Day 31: A Month Of Being Positive


I did it. For 31 straight days I managed to think, feel, and write about something positive for at least a few minutes each day. I have to say I’m a bit proud of myself for doing so. I honestly didn’t know if I had it in me. I didn’t know if I could manage to not let my negative, beastly side show itself even once in these daily writing and offerings. I’m proud I was able to beat the beast back and keep him at bay, even if only temporarily, in order to instead allow myself to contemplate, envision, and grasp hold of positive emotions without feeling strange or disingenuous about it. I’m better for living these true moments filled with optimism.

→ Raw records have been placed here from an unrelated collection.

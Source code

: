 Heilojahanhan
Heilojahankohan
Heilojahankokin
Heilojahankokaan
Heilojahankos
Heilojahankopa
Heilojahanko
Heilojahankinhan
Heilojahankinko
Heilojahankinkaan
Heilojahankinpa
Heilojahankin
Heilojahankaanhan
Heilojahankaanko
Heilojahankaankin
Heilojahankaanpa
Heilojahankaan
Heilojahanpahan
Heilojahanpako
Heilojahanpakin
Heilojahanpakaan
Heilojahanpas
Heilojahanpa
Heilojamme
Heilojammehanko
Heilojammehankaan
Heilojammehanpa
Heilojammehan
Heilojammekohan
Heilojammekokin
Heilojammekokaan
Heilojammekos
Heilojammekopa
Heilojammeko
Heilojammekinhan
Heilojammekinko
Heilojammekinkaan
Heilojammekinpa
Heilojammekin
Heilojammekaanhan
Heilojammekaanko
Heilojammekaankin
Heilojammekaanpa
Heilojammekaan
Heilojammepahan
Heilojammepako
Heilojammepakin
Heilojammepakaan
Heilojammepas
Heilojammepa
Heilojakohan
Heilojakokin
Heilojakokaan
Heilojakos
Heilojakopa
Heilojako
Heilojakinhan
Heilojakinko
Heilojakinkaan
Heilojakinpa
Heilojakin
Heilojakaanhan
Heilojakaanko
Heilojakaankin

I have no idea how this experiment will play itself out over the remaining 11 months of 2012, and I have no idea if I’ll indeed be permanently changed by this endeavor. I can say, however, that I’m pleasantly surprised at the results so far. I’m pleasantly surprised at how forcing myself to stop wallowing and whining and wishing and hoping and plotting and swerving and generally gravitating to misery has made me feel more enthusiastic for living, breathing, exploring, and welcoming the next moment, not fearing it or wondering if I’ll regret it.

Hey, I realize I’m not exactly tearing down the Berlin Wall here, but living a more purposeful life tinged with a positive vibe has been special so far. January is done. Now onto the rest of my days.